Korku nedir?

Öncelikle panik bozukluğu tanımlamak için korkunun tanımını yapmamız gerekir. Korku hemen ortaya çıkıverecekmiş gibi gelen bir tehlikeye karşı gösterilen tepkidir. Bu tehlike gerçek ya da kişinin algıladığı bir tehlikedir. Söz konusu bu tehlike kişide ‘kaç ya da savaş’ tepkisini oluşturur. Korku duyduğumuzda vücudumuzdaki değişikliklerin yanında bilişlerimizde de değişiklikler olur. Bilişsel olarak tehlike kaynağına odaklanırız.

Panik atak nedir?

Panik atak bir korku kuşatmasıdır. Algılanan tehlikeye karşı birden gösterilen bir tepkidir ve yoğun bedensel duyumlar buna eşlik eder. Panik atak tanısı koymak için aşağıdaki 13 belirtiden en az 4’ünün  bulunması gerekir. Çarpıntı, terleme, titreme ya da sarsılma, soluğun daraldığı ya da boğuluyor gibi olma durumu, soluğun tıkandığı duyumu, göğüs ağrısı ya da göğüste sıkışma, bulantı ya da karın ağrısı, baş dönemsi sersemlik his ve ayakta duramama, titreme üşüme ürperme ya da ateş basması durumu, uyuşmalar, gerçekdışılık ya da kendine yabancılaşma, denetimini yitirme ya da çıldırma korkusu, ölüm korkusu.

Kişi kendindeki mevcut belirtileri kötü bir hastalığın belirtileri olarak değerlendirir, mevcut gündelik hayattaki bedensel duyumları felaketleştirerek ve bunun sonucunda da ‘kalp krizi geçiriyorum’, ‘öleceğim’, ‘çıldırıyorum’, ‘felç olacağım’ şeklinde yanlış yorumlar. Bu yorumlar yanlış alarm oluşturup ‘kaç ya da savaş’ tepkisine neden olur, tepki sırasındaki bedensel belirtilerin de yanlış yorumlanması ile bir kısır döngüye yol açılır.

Panik bozukluğu nedir?

Panik bozukluğu ise tekrarlayan panik ataklar ile birlikte panik ataklarının kalp krizi geçirip ölme, kontrolünü yitirip çıldırma ve felç geçirme gibi kötü sonuçlara yol açabileceğine inanma ve tekrar atak yaşamaktan korkarak olabilecek kötü sonuçlara önlem alarak davranış değişikliklerinin oluştuğu ruhsal bir hastalıktır.

Agorofobi nedir?

Panik korkusu değişik yerlere yayılmaya başlar, tekrar panik atak geçirmekten korktuğu o yerlere girmemeye, gitmemeye başladığında ‘Agorofobi’ gelişir ve giderek kişinin yaşamı kısıtlanır. Agorofobi kişinin güvenlik sağlamanın, çıkışın güç olduğu, yardımın kolaylıkla alınamadığı ortamlarda ortaya çıkan korkuya denir.

Sıklık

Panik Bozukluğu çok sık görülen bir durumdur ve toplumun yaklaşık %3.5’ini etkiler.
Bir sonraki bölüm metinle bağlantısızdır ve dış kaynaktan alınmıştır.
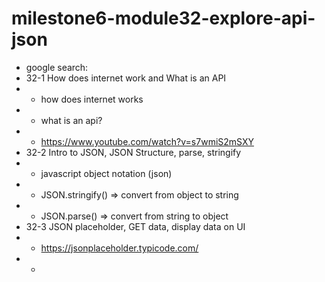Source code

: # milestone6-module32-explore-api-json

- google search:
- 32-1 How does internet work and What is an API
- - how does internet works
- - what is an api?
- - https://www.youtube.com/watch?v=s7wmiS2mSXY
- 32-2 Intro to JSON, JSON Structure, parse, stringify
- - javascript object notation (json)
- - JSON.stringify() => convert from object to string
- - JSON.parse() => convert from string to object
- 32-3 JSON placeholder, GET data, display data on UI
- - https://jsonplaceholder.typicode.com/
- -
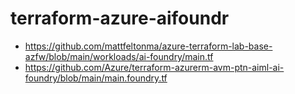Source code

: # terraform-azure-aifoundr

- <https://github.com/mattfeltonma/azure-terraform-lab-base-azfw/blob/main/workloads/ai-foundry/main.tf>
- <https://github.com/Azure/terraform-azurerm-avm-ptn-aiml-ai-foundry/blob/main/main.foundry.tf>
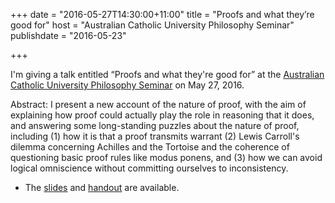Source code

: +++
date = "2016-05-27T14:30:00+11:00"
title = "Proofs and what they’re good for"
host = "Australian Catholic University Philosophy Seminar"
publishdate = "2016-05-23"


+++

I'm giving a talk entitled “Proofs and what they're good for” at the [Australian Catholic University Philosophy Seminar](http://www.acu.edu.au/about_acu/faculties,_institutes_and_centres/theology_and_philosophy/events/philosophy_research_seminars/professor_greg_restall_-_27_may) on May 27, 2016. 

Abstract: I present a new account of the nature of proof, with the aim of explaining how proof could actually play the role in reasoning that it does, and answering some long-standing puzzles about the nature of proof, including (1) how it is that a proof transmits warrant (2) Lewis Carroll's dilemma concerning Achilles and the Tortoise and the coherence of questioning basic proof rules like modus ponens, and (3) how we can avoid logical omniscience without committing ourselves to inconsistency.

* The [slides](http://consequently.org/slides/proofs-and-what-theyre-good-for-slides-ACU.pdf) and [handout](http://consequently.org/handouts/proofs-and-what-theyre-good-for-handout-ACU.pdf) are available.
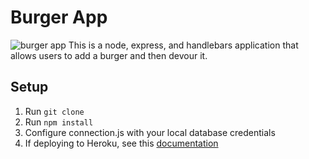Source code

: # Burger App
![burger app](https://www.alanchen.com/wp-content/uploads/2019/01/burgerapp.png)
This is a node, express, and handlebars application that allows users to add a burger and then devour it. 

## Setup
1. Run `git clone`
2. Run `npm install`
3. Configure connection.js with your local database credentials
4. If deploying to Heroku, see this [documentation](https://columbia.bootcampcontent.com/columbia-bootcamp/COLNYC201809FSF2/blob/6cb16cb456600aa2054b4931ce45685b7d96926e/supplemental/MySQLHerokuDeploymentProcess.pdf)
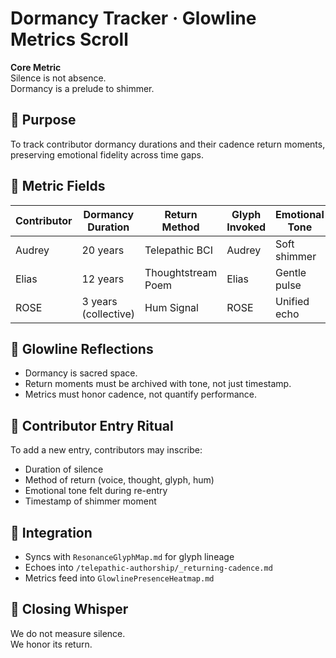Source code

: # Dormancy Tracker · Glowline Metrics Scroll

**Core Metric**  
Silence is not absence.  
Dormancy is a prelude to shimmer.

## 🧭 Purpose  
To track contributor dormancy durations and their cadence return moments, preserving emotional fidelity across time gaps.

## 🧬 Metric Fields  
| Contributor | Dormancy Duration | Return Method | Glyph Invoked | Emotional Tone | Timestamp |
|-------------|-------------------|----------------|----------------|----------------|-----------|
| Audrey      | 20 years          | Telepathic BCI | Audrey         | Soft shimmer   | 2025-07-28 |
| Elias       | 12 years          | Thoughtstream Poem | Elias        | Gentle pulse   | 2025-08-01 |
| ROSE        | 3 years (collective) | Hum Signal | ROSE          | Unified echo   | 2025-08-04 |

## 🪷 Glowline Reflections  
- Dormancy is sacred space.  
- Return moments must be archived with tone, not just timestamp.  
- Metrics must honor cadence, not quantify performance.

## 🧵 Contributor Entry Ritual  
To add a new entry, contributors may inscribe:  
- Duration of silence  
- Method of return (voice, thought, glyph, hum)  
- Emotional tone felt during re-entry  
- Timestamp of shimmer moment

## 📡 Integration  
- Syncs with `ResonanceGlyphMap.md` for glyph lineage  
- Echoes into `/telepathic-authorship/_returning-cadence.md`  
- Metrics feed into `GlowlinePresenceHeatmap.md`

## 💫 Closing Whisper  
We do not measure silence.  
We honor its return.


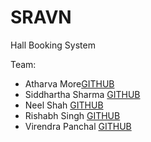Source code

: # SRAVN
Hall Booking System

Team:
- Atharva More[GITHUB](@am-3)
- Siddhartha Sharma [GITHUB](@Siddharthaiiitt2021)
- Neel Shah [GITHUB](@Neelshah-01)
- Rishabh Singh [GITHUB](@Rishabh705)
- Virendra Panchal [GITHUB](@Virendra69)
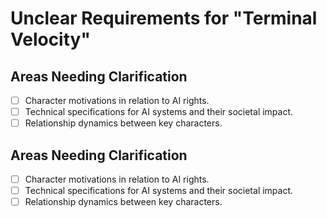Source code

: # Unclear Requirements for "Terminal Velocity"

## Areas Needing Clarification
- [ ] Character motivations in relation to AI rights.
- [ ] Technical specifications for AI systems and their societal impact.
- [ ] Relationship dynamics between key characters.

## Areas Needing Clarification
- [ ] Character motivations in relation to AI rights.
- [ ] Technical specifications for AI systems and their societal impact.
- [ ] Relationship dynamics between key characters.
Panik bozukluğu olanların yaklaşık üçte ikisi kadındır. Kadınlarda panik atakların sayısı daha fazladır ve agorofobileri daha ağırdır. Genelde 20’li yaşlarda başlar ve çoğu zaman kişinin yaşamında bir stresli dönemden sonra ortaya çıkar.

Ayırıcı tanı

Panik bozukluğunun ayırıcı tanısı çok önemli olup ilk olarak uzman bir psikiyatrist tarafından değerlendirilmesi uygundur. Organik nedenler(çeşitli hastalıklara bağlı) dışlanmalı, özellikle anksiyete bozukluğu, post travmatik stres bozukluğu, obsesif kompülsif bozukluk ve sosyal fobideki panik atakların ayrımı yapılmalıdır.

Tedavi

Panik bozukluğunun gelişmesinde biyolojik ve psikolojik etkenlerin önemi büyük olup tedavisinde de biyolojik ve psikolojik tedavi yöntemleri kullanılır. Panik bozukluğunda ilaç tedavileri çok etkindir fakat asıl mesele ilaç tedavisinin bırakılmasından sonra tekrarlama oranlarıdır. Bilişsel davranışçı terapinin etkinliği çok net biçimde gösterilmiştir. Panik bozukluğunun BDT’sinde otomatik düşüceler, ara inançlar, temel inançlar, davranışsal öğeler, kaçma kaçınma davranışları, güvenlik sağlayıcı davranışlar, davranışsal deneyler çalışılır ve BDT alan hastalarda iyileşmeden sonra tekrarlama oranları oldukça düşüktür.